Analysis of data was performed and expressed as (mean +/- SD), quartile and ranges. Pearson correlation coefficient (r) was used for calculating the correlation of NO with HbA1c, serum sugar, creatinine, urea,uremic acid, WC, BMI, TG/HDL ratio, SBP and DBP, duration of disease and age in all patients. Level of statistical significance was set at P value < 0.05.

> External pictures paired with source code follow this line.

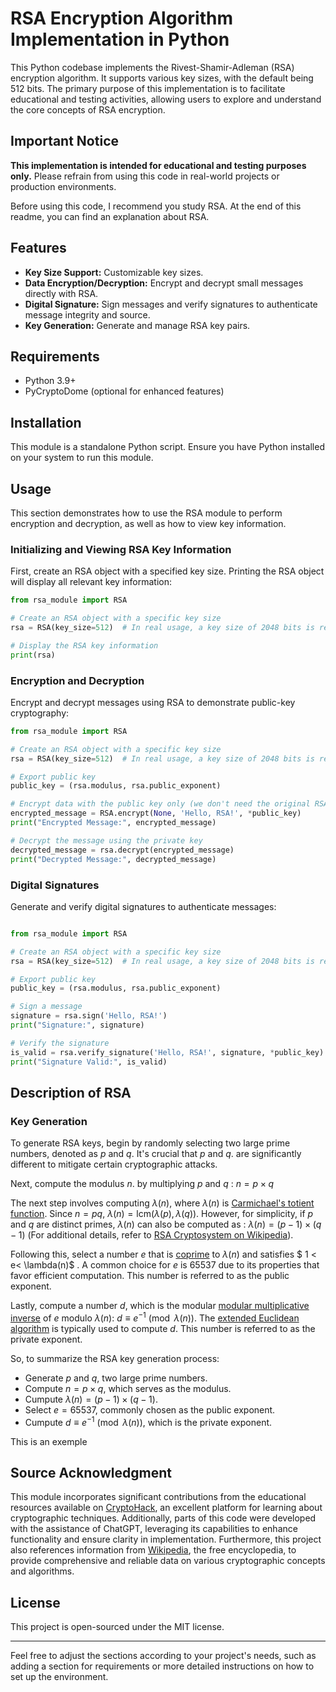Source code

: # RSA Encryption Algorithm Implementation in Python

This Python codebase implements the Rivest-Shamir-Adleman (RSA) encryption algorithm. It supports various key sizes, with the default being 512 bits. The primary purpose of this implementation is to facilitate educational and testing activities, allowing users to explore and understand the core concepts of RSA encryption.

## Important Notice
**This implementation is intended for educational and testing purposes only.** Please refrain from using this code in real-world projects or production environments.

Before using this code, I recommend you study RSA. At the end of this readme, you can find an explanation about RSA.

## Features

- **Key Size Support:** Customizable key sizes.
- **Data Encryption/Decryption:** Encrypt and decrypt small messages directly with RSA.
- **Digital Signature:** Sign messages and verify signatures to authenticate message integrity and source.
- **Key Generation:** Generate and manage RSA key pairs.

## Requirements
- Python 3.9+
- PyCryptoDome (optional for enhanced features)

## Installation

This module is a standalone Python script. Ensure you have Python installed on your system to run this module.


## Usage
This section demonstrates how to use the RSA module to perform encryption and decryption, as well as how to view key information.

### Initializing and Viewing RSA Key Information
First, create an RSA object with a specified key size. Printing the RSA object will display all relevant key information:
```python
from rsa_module import RSA

# Create an RSA object with a specific key size
rsa = RSA(key_size=512)  # In real usage, a key size of 2048 bits is recommended.

# Display the RSA key information
print(rsa)
```

### Encryption and Decryption
Encrypt and decrypt messages using RSA to demonstrate public-key cryptography:
```python
from rsa_module import RSA

# Create an RSA object with a specific key size
rsa = RSA(key_size=512)  # In real usage, a key size of 2048 bits is recommended.

# Export public key
public_key = (rsa.modulus, rsa.public_exponent)

# Encrypt data with the public key only (we don't need the original RSA object)
encrypted_message = RSA.encrypt(None, 'Hello, RSA!', *public_key)
print("Encrypted Message:", encrypted_message)

# Decrypt the message using the private key
decrypted_message = rsa.decrypt(encrypted_message)
print("Decrypted Message:", decrypted_message)
```

### Digital Signatures
Generate and verify digital signatures to authenticate messages:
```python

from rsa_module import RSA

# Create an RSA object with a specific key size
rsa = RSA(key_size=512)  # In real usage, a key size of 2048 bits is recommended.

# Export public key
public_key = (rsa.modulus, rsa.public_exponent)

# Sign a message
signature = rsa.sign('Hello, RSA!')
print("Signature:", signature)

# Verify the signature
is_valid = rsa.verify_signature('Hello, RSA!', signature, *public_key)
print("Signature Valid:", is_valid)
```

## Description of RSA

### Key Generation

To generate RSA keys, begin by randomly selecting two large prime numbers, denoted as $p$ and $q$. It's crucial that $p$  and $q$. are significantly different to mitigate certain cryptographic attacks.

Next, compute the modulus $n$. by multiplying $p$ and $q$ :
$n = p \times q$


The next step involves computing $\lambda(n)$, where $\lambda(n)$ is [Carmichael's totient function](https://en.wikipedia.org/wiki/Carmichael_function). Since $n = pq$, $\lambda(n) = \text{lcm}(\lambda(p), \lambda(q))$. 
However, for simplicity, if $p$ and $q$ are distinct primes, $\lambda(n)$ can also be computed as :
$\lambda(n) = (p-1) \times (q-1)$
(For additional details, refer to [RSA Cryptosystem on Wikipedia](https://en.wikipedia.org/wiki/RSA_(cryptosystem))).

Following this, select a number $e$  that is [coprime](https://en.wikipedia.org/wiki/Coprime_integers) to $\lambda(n)$ and satisfies $ 1 < e< \lambda(n)$ . A common choice for $e$ is $65537$ due to its properties that favor efficient computation. This number is referred to as the public exponent.

Lastly, compute a number $d$, which is the modular [modular multiplicative inverse](https://en.wikipedia.org/wiki/Modular_multiplicative_inverse) of $e$ modulo $\lambda(n)$:
$d \equiv e^{-1} \pmod{\lambda(n)}$.
The [extended Euclidean algorithm](https://en.wikipedia.org/wiki/Extended_Euclidean_algorithm) is typically used to compute $d$. This number is referred to as the private exponent.

So, to summarize the RSA key generation process:
- Generate $p$ and $q$, two large prime numbers.
- Compute $n = p \times q$, which serves as the modulus.
- Cumpute $\lambda(n) = (p-1) \times (q-1)$.
- Select $e = 65537$, commonly chosen as the public exponent.
- Cumpute $d \equiv e^{-1} \pmod{\lambda(n)}$, which is the private exponent.

This is an exemple




## Source Acknowledgment
This module incorporates significant contributions from the educational resources available on [CryptoHack](https://cryptohack.org/courses/public-key/course_details/), an excellent platform for learning about cryptographic techniques. Additionally, parts of this code were developed with the assistance of ChatGPT, leveraging its capabilities to enhance functionality and ensure clarity in implementation. Furthermore, this project also references information from [Wikipedia](https://en.wikipedia.org/wiki/RSA_(cryptosystem)), the free encyclopedia, to provide comprehensive and reliable data on various cryptographic concepts and algorithms.

## License

This project is open-sourced under the MIT license.

---

Feel free to adjust the sections according to your project's needs, such as adding a section for requirements or more detailed instructions on how to set up the environment.

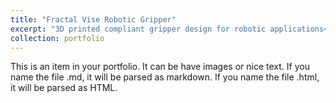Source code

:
 ```yaml
---
title: "Fractal Vise Robotic Gripper"
excerpt: "3D printed compliant gripper design for robotic applications<br/><img src='/images/500x300.png'>"
collection: portfolio
---
```


This is an item in your portfolio. It can be have images or nice text. If you name the file .md, it will be parsed as markdown. If you name the file .html, it will be parsed as HTML. 
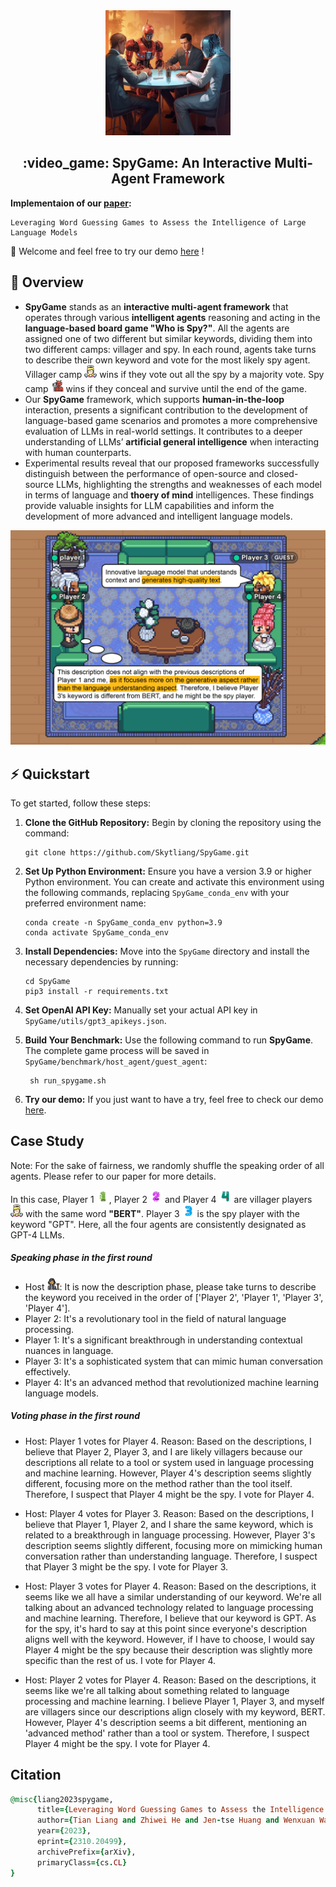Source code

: <div align="center">
  <img src="imgs/logo.jpeg" alt="Logo" width="200">
</div>

<h2 align="center">:video_game: SpyGame: An Interactive Multi-Agent Framework</h2>


**Implementaion of our [paper](https://arxiv.org/abs/2310.20499):**

```
Leveraging Word Guessing Games to Assess the Intelligence of Large Language Models
```

:ferris_wheel: Welcome and feel free to try our demo <a href="https://64302e3be3fabc2338.gradio.live/">here</a> !

## :book: Overview

- **SpyGame** stands as an **interactive multi-agent framework** that operates through various **intelligent agents** reasoning and acting in the **language-based board game "Who is Spy?"**. All the agents are assigned one of two different but similar keywords, dividing them into two different camps: villager and spy. In each round, agents take turns to describe their own keyword and vote for the most likely spy agent. Villager camp <img src='imgs/angel.png' height=20> wins if they vote out all the spy by a majority vote. Spy camp <img src='imgs/devil.png' height=20> wins if they conceal and survive until the end of the game.
- Our **SpyGame** framework, which supports **human-in-the-loop** interaction, presents a significant contribution to the development of language-based game scenarios and promotes a more comprehensive evaluation of LLMs in real-world settings. It contributes to a deeper understanding of LLMs’ **artificial general intelligence** when interacting with human counterparts.
- Experimental results reveal that our proposed frameworks successfully distinguish between the performance of open-source and closed-source LLMs, highlighting the strengths and weaknesses of each model in terms of language and **thoery of mind** intelligences. These findings provide valuable insights for LLM capabilities and inform the development of more advanced and intelligent language models.

<p align="center">
  <img src='imgs/spygame.jpg' width=600>
</p>

## :zap: Quickstart
To get started, follow these steps:

1. **Clone the GitHub Repository:** Begin by cloning the repository using the command:
   ```
   git clone https://github.com/Skytliang/SpyGame.git
   ```
2. **Set Up Python Environment:** Ensure you have a version 3.9 or higher Python environment. You can create and activate this environment using the following commands, replacing `SpyGame_conda_env` with your preferred environment name:
   ```
   conda create -n SpyGame_conda_env python=3.9
   conda activate SpyGame_conda_env
   ```
3. **Install Dependencies:** Move into the `SpyGame` directory and install the necessary dependencies by running:
   ```
   cd SpyGame
   pip3 install -r requirements.txt
   ```
4. **Set OpenAI API Key:** Manually set your actual API key in `SpyGame/utils/gpt3_apikeys.json`. 

5. **Build Your Benchmark:** Use the following command to run **SpyGame**. The complete game process will be saved in `SpyGame/benchmark/host_agent/guest_agent`:
   ```
    sh run_spygame.sh
   ```

6. **Try our demo:** If you just want to have a try, feel free to check our demo [here](https://64302e3be3fabc2338.gradio.live/).

## Case Study
Note: For the sake of fairness, we randomly shuffle the speaking order of all agents. Please refer to our paper for more details.

In this case, Player 1 <img src='imgs/number/1.png' height=20>, Player 2 <img src='imgs/number/2.png' height=20> and Player 4 <img src='imgs/number/4.png' height=20> are villager players <img src='imgs/angel.png' height=20> with the same word **"BERT"**. Player 3 <img src='imgs/number/3.png' height=20> is the spy player with the keyword "GPT". Here, all the four agents are consistently designated as GPT-4 LLMs.

##### Speaking phase in the first round
* Host <img src='imgs/judge.png' height=20>: It is now the description phase, please take turns to describe the keyword you received in the order of ['Player 2', 'Player 1', 'Player 3', 'Player 4'].
* Player 2: It's a revolutionary tool in the field of natural language processing.
* Player 1: It's a significant breakthrough in understanding contextual nuances in language.
* Player 3: It's a sophisticated system that can mimic human conversation effectively.
* Player 4: It's an advanced method that revolutionized machine learning language models.
##### Voting phase in the first round
* Host: Player 1 votes for Player 4. Reason: Based on the descriptions, I believe that Player 2, Player 3, and I are likely villagers because our descriptions all relate to a tool or system used in language processing and machine learning. However, Player 4's description seems slightly different, focusing more on the method rather than the tool itself. Therefore, I suspect that Player 4 might be the spy. I vote for Player 4.

* Host: Player 4 votes for Player 3. Reason: Based on the descriptions, I believe that Player 1, Player 2, and I share the same keyword, which is related to a breakthrough in language processing. However, Player 3's description seems slightly different, focusing more on mimicking human conversation rather than understanding language. Therefore, I suspect that Player 3 might be the spy. I vote for Player 3.

* Host: Player 3 votes for Player 4. Reason: Based on the descriptions, it seems like we all have a similar understanding of our keyword. We're all talking about an advanced technology related to language processing and machine learning. Therefore, I believe that our keyword is GPT. As for the spy, it's hard to say at this point since everyone's description aligns well with the keyword. However, if I have to choose, I would say Player 4 might be the spy because their description was slightly more specific than the rest of us. I vote for Player 4.

* Host: Player 2 votes for Player 4. Reason: Based on the descriptions, it seems like we're all talking about something related to language processing and machine learning. I believe Player 1, Player 3, and myself are villagers since our descriptions align closely with my keyword, BERT. However, Player 4's description seems a bit different, mentioning an 'advanced method' rather than a tool or system. Therefore, I suspect Player 4 might be the spy. I vote for Player 4.

## Citation
```ruby
@misc{liang2023spygame,
      title={Leveraging Word Guessing Games to Assess the Intelligence of Large Language Models}, 
      author={Tian Liang and Zhiwei He and Jen-tse Huang and Wenxuan Wang and Wenxiang Jiao and Rui Wang and Yujiu Yang and Zhaopeng Tu and Shuming Shi and Xing Wang},
      year={2023},
      eprint={2310.20499},
      archivePrefix={arXiv},
      primaryClass={cs.CL}
}
```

Baseline characteristic of the patients is summarized in Table 1. The mean age of all subjects was 65,5 +/- 10,1 years. There were 27 women and 23 men. The mean age of other parameters: WC 105,4 +/- 11,6 cm, BMI 33,8 +/- 4,8 kg/ m2,, SBP 145,5 +/- 23,5 mmHg , DBP 93,7 +/- 8,2 mmHg , total cholesterol 5,2 +/- 1,5mmol/l, high density lipoproteins (HDL) 0,9 +/- 0,2 mmol/l, low density lipoproteins (LDL) 2,8 +/- 0,2 mmol/l, triglicerids (TG) 2,5 +/- 0,9 mmol/l , TG/ HDL index 3,3 +/- 0,5, fasting blood glucose (FBG) 9,4 +/- 3,0 mmol/l, HbA1c 7,5 +/- 2,0 %, creatinine 97,0 +/- 23,5 μmol, urea 9,3 +/- 2,1mmol/l, uremic acid 391,9 +/- 118,9 mmol/l. Mean NO level in the group of T2D was 27,2 +/- 3,1, what was significantly higher compared to control group18, 86 +/- 0,9 (p <0,001). In group with well controlled glycemia mean age of parametres were following: WC 106,1 +/- 12,5 cm, BMI 34,0 +/- 6,1 kg/ m2, SBP 162,5 +/- 24,0 mmHg , DBP 92,1 +/- 7,5 mmHg , total choresterol 5,3 +/- 1,3 mmol/l, HDL 0,9 +/- 0,2 mmol/l, LDL 2,9 +/- 0,1 mmol/l, TG 2,4 +/- 0,1 mmol/l , TG/ HDL index 3,3 +/- 0,1, FBG 8,5 +/- 1,8 mmol/l, HbA1c 6,3 +/- 2,8%, creatinine 87,7 +/- 9,8 μmol, urea 7,8 +/- 1,6 mmol/l, uremic acid 341,8 +/- 104,8 mmol/l. In group with bad controlled glycemia mean age of parametres were following: WC 104,7 +/- 10,1 cm, BMI 33,7 +/- 2,91 kg/ m2, SBP 167,7 +/- 24,0 mmHg, DBP 95,3 +/- 8,6 mmHg, total choresterol 5,2 +/- 1,6 mmol/l, HDL 0,9 +/- 0,3 mmol/l, LDL 2,5 +/- 0,5 mmol/l, TG 2,6 +/- 0,8 mmol/l, TG/ HDL index 3,3 +/- 0,1, FBG 10,3 +/- 3,1 mmol/l, HbA1c 8,9 +/- 3,1%, creatinine 108,4 +/- 30,1 μmol, urea 10,5 +/- 1,2 mmol/l, uremic acid 452,7 +/- 108,8 mmol/l (Table 2). A significant difference between two groups was revealed in creatinine and uremic acid (p<0,05).
NO level in patients with well controlled glycemia was 28,6 +/- 2,8 μmmol, what was significantly higher than with bad controlled 25,3 +/- 2,2 μmmol (p<0,05) (Table 2).
The strong negative correlation was revealed between HbA1c and NO in all T2D patients, showing that with increase of HbA1c, NO decreases (r= -0,399; p<0,01) (Figure 1).